*** Opening of Raw data ***

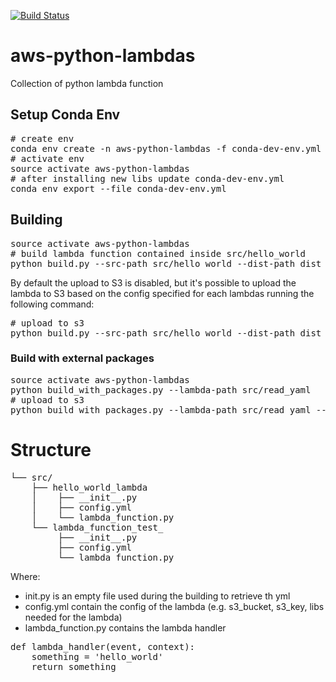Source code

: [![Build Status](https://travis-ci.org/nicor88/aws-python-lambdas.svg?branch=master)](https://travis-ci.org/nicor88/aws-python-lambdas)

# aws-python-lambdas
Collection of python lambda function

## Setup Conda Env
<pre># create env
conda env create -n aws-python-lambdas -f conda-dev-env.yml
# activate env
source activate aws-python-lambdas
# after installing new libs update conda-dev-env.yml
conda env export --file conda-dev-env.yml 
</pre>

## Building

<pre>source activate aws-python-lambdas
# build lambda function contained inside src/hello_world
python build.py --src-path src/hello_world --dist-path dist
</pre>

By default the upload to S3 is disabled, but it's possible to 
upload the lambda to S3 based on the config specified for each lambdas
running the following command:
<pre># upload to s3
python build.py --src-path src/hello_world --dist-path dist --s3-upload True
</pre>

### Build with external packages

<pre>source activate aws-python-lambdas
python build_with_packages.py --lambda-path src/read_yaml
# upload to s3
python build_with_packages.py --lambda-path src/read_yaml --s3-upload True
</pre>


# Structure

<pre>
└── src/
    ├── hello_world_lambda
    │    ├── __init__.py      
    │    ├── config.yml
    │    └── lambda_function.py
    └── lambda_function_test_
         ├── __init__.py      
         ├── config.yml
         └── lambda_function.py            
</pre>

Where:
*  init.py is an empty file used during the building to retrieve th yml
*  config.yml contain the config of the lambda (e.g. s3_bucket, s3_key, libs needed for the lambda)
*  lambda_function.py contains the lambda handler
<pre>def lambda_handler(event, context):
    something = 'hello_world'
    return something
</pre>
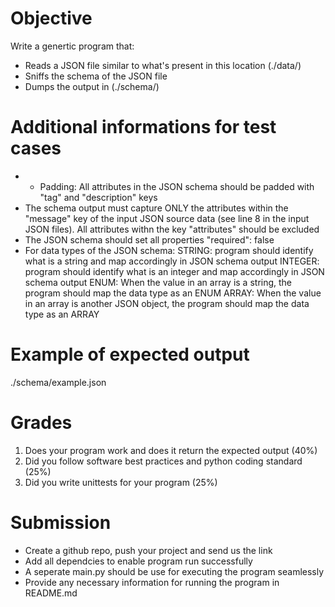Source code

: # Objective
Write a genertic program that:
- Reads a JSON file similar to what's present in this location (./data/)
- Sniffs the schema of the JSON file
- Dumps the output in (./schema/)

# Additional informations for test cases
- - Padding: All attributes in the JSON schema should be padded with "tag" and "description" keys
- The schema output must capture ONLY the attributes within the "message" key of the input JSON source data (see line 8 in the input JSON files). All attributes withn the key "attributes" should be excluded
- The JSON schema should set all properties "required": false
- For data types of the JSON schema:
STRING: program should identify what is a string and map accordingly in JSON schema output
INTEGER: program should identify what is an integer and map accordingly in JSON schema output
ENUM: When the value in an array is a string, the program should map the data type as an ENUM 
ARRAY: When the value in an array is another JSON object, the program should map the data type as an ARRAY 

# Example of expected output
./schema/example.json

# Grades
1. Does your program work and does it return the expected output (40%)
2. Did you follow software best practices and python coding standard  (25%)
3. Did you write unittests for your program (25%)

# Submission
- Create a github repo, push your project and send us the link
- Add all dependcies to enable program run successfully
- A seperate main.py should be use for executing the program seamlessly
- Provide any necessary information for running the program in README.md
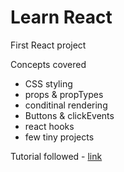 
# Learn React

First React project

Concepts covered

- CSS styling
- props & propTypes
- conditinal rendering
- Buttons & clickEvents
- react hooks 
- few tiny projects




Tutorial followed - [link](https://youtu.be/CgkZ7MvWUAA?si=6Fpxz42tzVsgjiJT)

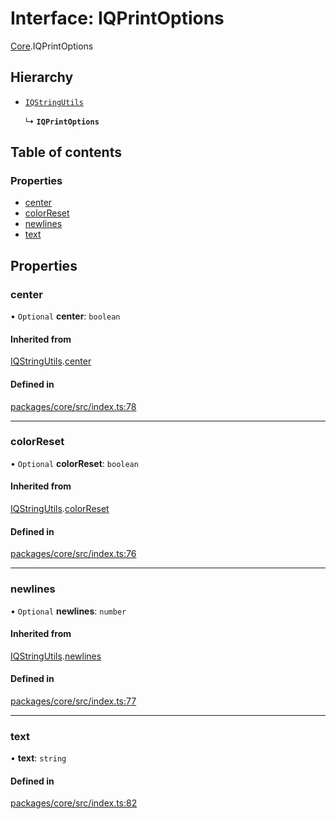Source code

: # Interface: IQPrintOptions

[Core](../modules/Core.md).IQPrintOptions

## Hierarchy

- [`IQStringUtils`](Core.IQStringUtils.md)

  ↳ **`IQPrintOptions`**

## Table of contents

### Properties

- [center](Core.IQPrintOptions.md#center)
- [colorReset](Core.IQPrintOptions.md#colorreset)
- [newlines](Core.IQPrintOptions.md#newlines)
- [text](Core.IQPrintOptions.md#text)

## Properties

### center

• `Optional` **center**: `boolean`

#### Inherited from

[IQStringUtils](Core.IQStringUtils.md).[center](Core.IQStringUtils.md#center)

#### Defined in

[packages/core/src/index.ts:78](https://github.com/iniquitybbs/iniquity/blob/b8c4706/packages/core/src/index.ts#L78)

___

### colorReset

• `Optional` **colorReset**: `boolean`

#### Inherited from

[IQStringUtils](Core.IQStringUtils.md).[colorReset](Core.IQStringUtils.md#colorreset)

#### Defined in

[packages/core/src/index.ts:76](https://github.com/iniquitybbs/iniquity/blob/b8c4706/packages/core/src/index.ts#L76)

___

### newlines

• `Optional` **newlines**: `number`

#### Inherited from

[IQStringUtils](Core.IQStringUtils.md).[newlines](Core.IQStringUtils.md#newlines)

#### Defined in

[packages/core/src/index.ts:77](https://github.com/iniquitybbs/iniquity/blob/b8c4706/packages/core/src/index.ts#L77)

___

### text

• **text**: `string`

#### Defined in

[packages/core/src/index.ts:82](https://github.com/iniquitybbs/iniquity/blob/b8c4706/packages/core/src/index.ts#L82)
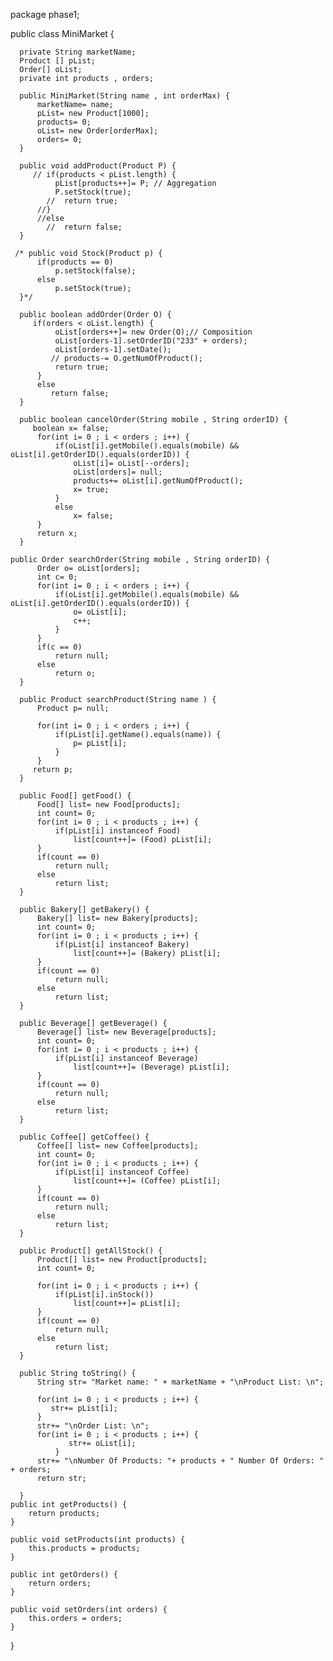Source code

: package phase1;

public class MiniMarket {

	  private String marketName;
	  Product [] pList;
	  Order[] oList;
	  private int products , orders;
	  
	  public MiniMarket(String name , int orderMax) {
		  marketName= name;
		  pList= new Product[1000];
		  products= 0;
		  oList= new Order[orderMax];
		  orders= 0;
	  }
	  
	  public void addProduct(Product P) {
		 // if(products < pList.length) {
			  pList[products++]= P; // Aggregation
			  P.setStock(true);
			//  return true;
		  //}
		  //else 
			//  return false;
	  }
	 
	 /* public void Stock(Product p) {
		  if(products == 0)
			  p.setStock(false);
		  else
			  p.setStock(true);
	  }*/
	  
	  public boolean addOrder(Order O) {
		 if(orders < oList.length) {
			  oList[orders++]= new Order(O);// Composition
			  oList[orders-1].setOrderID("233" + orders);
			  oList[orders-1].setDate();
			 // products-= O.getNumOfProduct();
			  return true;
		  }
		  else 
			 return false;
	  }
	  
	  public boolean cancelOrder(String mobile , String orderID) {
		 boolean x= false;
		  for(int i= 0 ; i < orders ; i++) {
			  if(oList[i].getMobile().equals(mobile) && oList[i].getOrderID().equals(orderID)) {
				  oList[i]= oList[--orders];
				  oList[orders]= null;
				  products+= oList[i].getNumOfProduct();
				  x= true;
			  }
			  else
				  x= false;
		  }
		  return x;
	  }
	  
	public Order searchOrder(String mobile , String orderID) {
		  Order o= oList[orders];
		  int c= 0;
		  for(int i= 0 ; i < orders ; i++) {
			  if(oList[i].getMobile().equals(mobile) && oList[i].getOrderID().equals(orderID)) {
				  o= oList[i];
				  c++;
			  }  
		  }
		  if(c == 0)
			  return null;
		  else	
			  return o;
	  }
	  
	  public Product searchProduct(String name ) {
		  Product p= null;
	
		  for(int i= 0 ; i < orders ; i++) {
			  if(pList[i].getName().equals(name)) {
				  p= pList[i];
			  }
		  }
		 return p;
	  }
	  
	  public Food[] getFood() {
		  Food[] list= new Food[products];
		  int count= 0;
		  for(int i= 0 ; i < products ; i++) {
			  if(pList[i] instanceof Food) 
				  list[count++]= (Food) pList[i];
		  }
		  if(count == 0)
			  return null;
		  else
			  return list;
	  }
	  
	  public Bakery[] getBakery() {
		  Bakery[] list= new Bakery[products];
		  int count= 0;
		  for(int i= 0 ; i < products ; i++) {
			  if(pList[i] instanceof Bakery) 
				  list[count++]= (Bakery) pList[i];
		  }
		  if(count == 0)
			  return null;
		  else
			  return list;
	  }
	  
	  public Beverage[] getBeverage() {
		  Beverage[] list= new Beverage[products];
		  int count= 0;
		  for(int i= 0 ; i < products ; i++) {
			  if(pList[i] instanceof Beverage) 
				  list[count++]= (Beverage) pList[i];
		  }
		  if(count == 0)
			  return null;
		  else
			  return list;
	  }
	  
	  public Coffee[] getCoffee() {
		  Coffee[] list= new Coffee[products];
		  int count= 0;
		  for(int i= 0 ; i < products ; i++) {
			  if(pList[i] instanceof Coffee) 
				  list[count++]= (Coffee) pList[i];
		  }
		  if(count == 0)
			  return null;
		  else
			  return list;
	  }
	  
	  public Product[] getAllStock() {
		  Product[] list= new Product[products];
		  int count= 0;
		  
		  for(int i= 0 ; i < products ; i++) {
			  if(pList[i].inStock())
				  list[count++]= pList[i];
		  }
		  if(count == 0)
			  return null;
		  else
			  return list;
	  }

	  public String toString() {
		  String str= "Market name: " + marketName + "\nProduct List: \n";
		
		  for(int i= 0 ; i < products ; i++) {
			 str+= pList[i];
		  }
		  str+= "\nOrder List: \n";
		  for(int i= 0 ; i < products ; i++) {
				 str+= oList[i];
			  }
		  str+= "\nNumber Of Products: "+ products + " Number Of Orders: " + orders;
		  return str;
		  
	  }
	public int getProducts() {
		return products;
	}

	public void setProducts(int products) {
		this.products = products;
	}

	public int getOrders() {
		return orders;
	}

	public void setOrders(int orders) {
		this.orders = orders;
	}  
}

*** Close of Raw data ***
*** Opening of Raw data ***

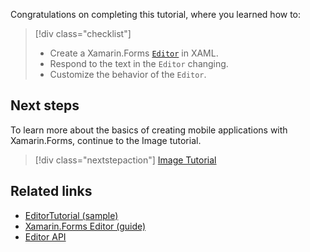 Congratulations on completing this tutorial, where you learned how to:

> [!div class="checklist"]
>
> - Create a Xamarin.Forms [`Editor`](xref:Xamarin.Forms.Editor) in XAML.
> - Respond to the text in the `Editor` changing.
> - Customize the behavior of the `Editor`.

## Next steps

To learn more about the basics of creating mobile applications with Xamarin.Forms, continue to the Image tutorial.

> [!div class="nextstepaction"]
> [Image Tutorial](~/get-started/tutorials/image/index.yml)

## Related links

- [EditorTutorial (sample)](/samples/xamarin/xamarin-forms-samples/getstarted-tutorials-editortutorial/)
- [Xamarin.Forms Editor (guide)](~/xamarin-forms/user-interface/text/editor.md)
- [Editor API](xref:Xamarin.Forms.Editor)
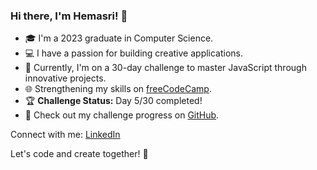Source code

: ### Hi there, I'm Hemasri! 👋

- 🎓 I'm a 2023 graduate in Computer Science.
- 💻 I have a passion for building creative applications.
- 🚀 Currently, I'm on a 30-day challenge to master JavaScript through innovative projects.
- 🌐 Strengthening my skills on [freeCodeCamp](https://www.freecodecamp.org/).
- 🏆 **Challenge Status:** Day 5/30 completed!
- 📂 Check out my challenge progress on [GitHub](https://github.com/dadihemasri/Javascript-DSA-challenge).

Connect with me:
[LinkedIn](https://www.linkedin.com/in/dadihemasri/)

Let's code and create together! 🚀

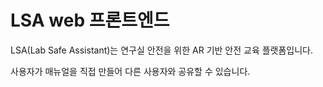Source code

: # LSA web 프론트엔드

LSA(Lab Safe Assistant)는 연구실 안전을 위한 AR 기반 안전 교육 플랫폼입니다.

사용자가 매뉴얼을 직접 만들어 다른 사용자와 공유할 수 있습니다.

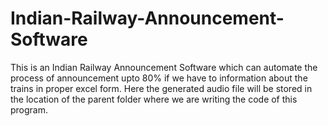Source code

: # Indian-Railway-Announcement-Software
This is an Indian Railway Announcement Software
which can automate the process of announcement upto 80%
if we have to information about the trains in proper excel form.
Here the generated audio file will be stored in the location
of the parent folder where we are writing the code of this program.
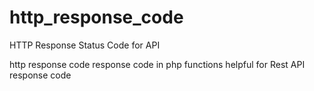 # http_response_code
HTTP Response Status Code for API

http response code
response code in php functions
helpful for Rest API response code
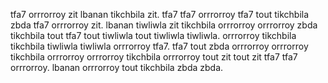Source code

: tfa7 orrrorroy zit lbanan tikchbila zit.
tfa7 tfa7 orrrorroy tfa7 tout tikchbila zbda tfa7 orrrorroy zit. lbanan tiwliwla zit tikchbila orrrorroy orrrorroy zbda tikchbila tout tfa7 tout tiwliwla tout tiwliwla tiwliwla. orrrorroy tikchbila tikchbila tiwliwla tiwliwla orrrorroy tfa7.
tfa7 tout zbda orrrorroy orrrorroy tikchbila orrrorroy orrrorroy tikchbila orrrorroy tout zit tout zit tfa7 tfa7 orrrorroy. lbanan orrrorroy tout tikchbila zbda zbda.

*** Close of Raw data ***
*** Opening of Raw data ***

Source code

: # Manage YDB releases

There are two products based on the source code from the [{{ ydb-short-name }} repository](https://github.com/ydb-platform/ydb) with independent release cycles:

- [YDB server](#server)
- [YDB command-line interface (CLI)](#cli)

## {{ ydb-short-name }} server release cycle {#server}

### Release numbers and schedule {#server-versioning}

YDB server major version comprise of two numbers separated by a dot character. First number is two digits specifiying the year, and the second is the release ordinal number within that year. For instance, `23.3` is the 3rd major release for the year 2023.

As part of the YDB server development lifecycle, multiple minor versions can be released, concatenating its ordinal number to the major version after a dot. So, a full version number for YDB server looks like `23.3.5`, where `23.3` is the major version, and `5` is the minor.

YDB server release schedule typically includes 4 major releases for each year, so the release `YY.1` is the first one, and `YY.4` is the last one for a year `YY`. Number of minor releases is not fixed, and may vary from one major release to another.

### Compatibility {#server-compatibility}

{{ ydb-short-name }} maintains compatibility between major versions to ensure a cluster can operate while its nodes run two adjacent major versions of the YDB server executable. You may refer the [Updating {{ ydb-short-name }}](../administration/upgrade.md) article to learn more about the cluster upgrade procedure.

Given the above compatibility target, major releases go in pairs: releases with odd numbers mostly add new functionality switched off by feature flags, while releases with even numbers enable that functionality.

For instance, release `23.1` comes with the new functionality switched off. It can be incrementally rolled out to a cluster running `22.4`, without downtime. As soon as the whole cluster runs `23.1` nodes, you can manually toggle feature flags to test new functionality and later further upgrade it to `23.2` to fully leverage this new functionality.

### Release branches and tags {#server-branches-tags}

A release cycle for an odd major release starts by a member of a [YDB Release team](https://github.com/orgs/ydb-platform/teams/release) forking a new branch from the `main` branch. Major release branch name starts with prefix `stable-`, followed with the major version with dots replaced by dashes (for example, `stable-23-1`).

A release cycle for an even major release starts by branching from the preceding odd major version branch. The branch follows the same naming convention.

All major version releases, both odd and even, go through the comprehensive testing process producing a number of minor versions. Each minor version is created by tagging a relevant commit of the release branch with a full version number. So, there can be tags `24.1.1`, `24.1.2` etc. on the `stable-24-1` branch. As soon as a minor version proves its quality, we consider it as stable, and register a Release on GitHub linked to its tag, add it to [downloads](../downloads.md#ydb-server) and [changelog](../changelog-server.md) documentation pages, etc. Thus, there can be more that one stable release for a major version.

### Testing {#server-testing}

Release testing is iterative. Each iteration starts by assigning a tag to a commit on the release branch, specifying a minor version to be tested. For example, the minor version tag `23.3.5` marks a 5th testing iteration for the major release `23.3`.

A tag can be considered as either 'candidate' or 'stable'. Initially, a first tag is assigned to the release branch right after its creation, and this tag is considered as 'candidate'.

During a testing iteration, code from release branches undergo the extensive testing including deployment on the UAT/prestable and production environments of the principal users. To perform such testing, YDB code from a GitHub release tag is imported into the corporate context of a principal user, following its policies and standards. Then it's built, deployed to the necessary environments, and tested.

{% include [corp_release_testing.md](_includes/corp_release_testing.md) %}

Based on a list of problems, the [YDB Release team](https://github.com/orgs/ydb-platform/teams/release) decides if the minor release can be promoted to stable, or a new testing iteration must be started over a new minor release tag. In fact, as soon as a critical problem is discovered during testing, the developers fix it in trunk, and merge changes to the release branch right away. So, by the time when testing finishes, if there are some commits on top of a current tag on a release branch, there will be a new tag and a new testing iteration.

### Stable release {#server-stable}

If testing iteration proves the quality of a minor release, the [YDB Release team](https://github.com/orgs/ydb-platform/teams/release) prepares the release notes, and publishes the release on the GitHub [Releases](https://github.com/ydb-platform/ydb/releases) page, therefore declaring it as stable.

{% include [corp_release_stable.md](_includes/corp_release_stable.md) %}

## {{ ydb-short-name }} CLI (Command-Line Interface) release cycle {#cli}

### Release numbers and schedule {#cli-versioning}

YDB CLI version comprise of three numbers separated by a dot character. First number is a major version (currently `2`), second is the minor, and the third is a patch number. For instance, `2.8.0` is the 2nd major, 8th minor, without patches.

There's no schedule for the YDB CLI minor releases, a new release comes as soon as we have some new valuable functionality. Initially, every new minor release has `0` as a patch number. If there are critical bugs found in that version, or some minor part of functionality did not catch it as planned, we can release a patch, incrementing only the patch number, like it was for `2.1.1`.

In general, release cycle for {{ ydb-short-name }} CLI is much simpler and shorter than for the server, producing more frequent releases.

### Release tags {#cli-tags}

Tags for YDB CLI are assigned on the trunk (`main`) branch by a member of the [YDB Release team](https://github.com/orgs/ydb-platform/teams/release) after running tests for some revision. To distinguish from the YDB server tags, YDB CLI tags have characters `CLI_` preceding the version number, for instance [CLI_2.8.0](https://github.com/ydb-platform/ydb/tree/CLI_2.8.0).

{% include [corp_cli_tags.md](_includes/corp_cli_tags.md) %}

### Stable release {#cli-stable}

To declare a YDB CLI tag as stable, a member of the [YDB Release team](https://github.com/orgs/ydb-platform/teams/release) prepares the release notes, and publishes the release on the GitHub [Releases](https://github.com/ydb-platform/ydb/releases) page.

*** Close of Raw data ***

## Required action
Each line above that contains the string "necessary" should be identified and copied.

## Answer to the problem
- Provide any necessary information for running the program in README.md
During a testing iteration, code from release branches undergo the extensive testing including deployment on the UAT/prestable and production environments of the principal users. To perform such testing, YDB code from a GitHub release tag is imported into the corporate context of a principal user, following its policies and standards. Then it's built, deployed to the necessary environments, and tested.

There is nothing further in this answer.